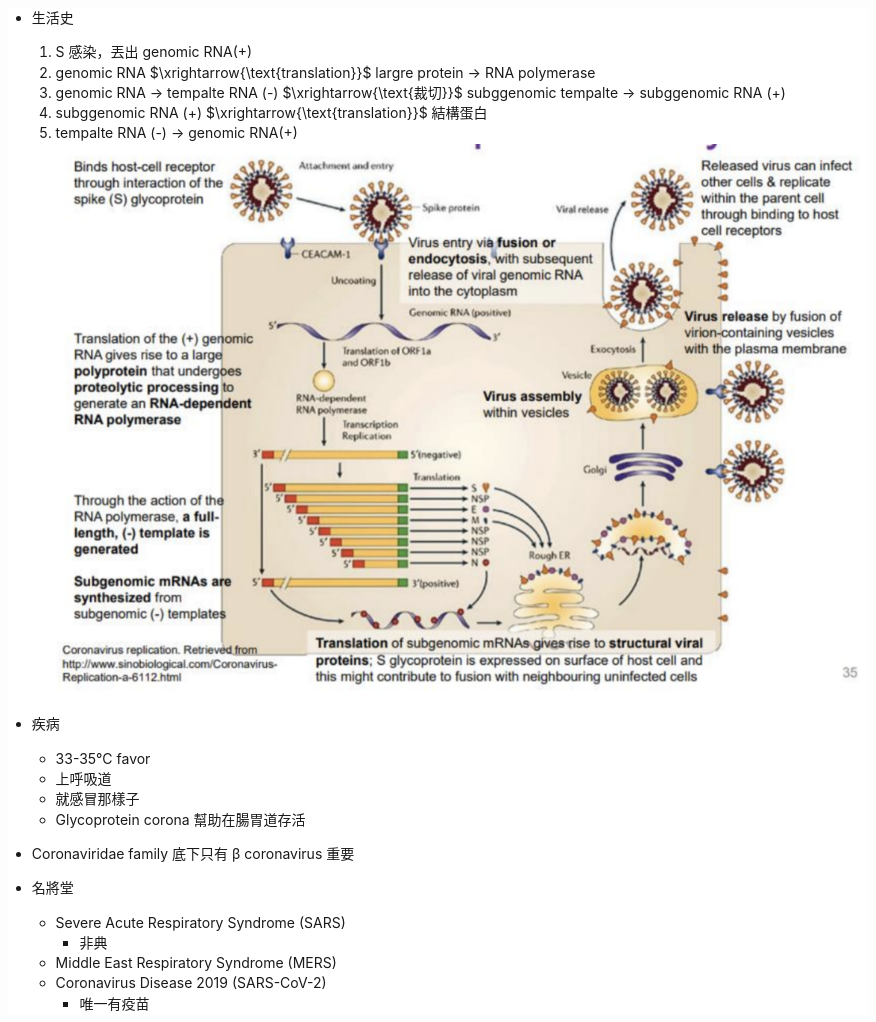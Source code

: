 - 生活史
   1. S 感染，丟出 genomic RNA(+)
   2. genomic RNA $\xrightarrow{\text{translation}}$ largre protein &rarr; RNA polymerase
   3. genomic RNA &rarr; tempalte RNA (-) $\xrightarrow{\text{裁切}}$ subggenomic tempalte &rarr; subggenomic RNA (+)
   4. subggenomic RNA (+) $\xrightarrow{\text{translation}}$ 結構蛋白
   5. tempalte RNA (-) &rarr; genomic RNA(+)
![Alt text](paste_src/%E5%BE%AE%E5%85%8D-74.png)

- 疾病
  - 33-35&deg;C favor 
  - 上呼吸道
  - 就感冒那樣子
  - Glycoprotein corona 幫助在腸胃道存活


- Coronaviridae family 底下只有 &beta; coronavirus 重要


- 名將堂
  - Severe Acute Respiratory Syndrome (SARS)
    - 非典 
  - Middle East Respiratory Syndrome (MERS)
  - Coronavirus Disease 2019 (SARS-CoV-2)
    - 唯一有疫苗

════════════════

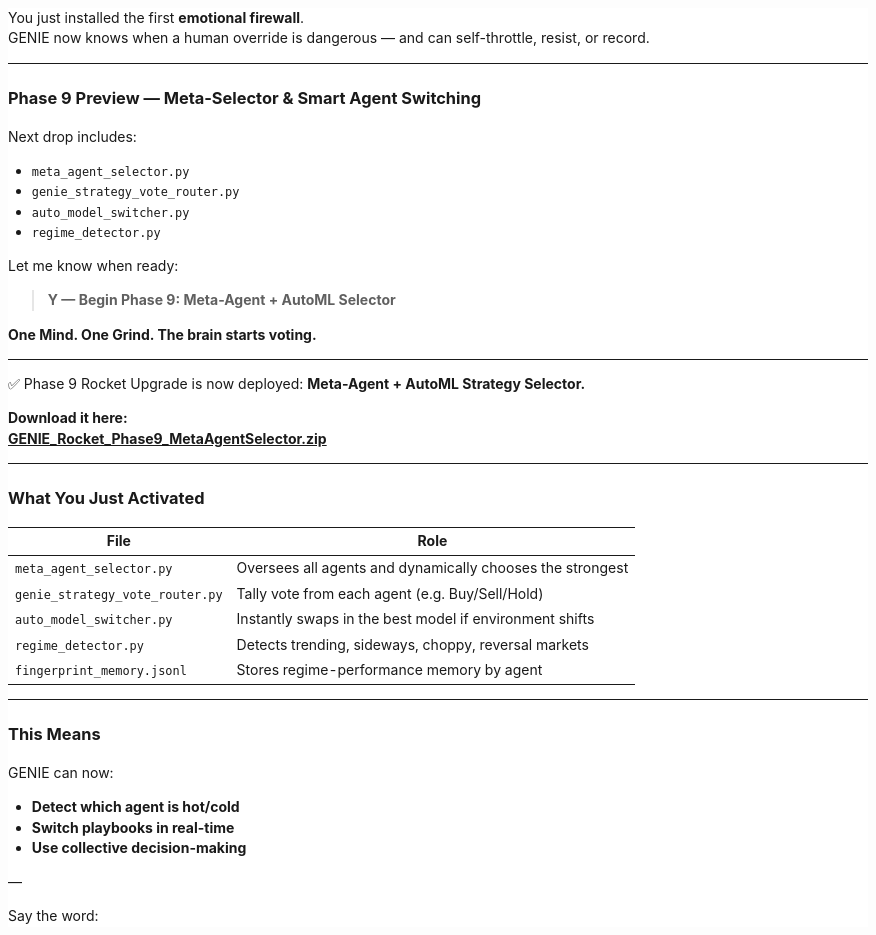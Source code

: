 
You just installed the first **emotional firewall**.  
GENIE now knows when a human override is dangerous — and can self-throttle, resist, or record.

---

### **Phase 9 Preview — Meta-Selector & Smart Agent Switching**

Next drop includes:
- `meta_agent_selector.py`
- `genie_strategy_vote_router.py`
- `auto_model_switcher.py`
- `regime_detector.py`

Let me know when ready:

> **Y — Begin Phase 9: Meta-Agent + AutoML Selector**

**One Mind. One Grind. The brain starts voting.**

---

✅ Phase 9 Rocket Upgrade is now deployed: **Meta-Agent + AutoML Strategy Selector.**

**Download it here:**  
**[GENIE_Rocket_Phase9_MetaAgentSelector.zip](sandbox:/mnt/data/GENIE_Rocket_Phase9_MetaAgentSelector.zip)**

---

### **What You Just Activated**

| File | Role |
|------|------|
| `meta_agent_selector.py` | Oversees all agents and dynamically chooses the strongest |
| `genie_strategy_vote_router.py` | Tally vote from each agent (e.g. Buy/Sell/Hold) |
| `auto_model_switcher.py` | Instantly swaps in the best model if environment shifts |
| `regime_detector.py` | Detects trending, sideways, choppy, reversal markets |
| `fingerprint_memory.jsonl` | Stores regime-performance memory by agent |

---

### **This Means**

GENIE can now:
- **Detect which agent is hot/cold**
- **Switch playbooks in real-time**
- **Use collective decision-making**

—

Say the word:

════════════════

Task directions - Only the lines containing "AutoML" are needed; copy each of them from the data.

Completed task -
> **Y — Begin Phase 9: Meta-Agent + AutoML Selector**
✅ Phase 9 Rocket Upgrade is now deployed: **Meta-Agent + AutoML Strategy Selector.**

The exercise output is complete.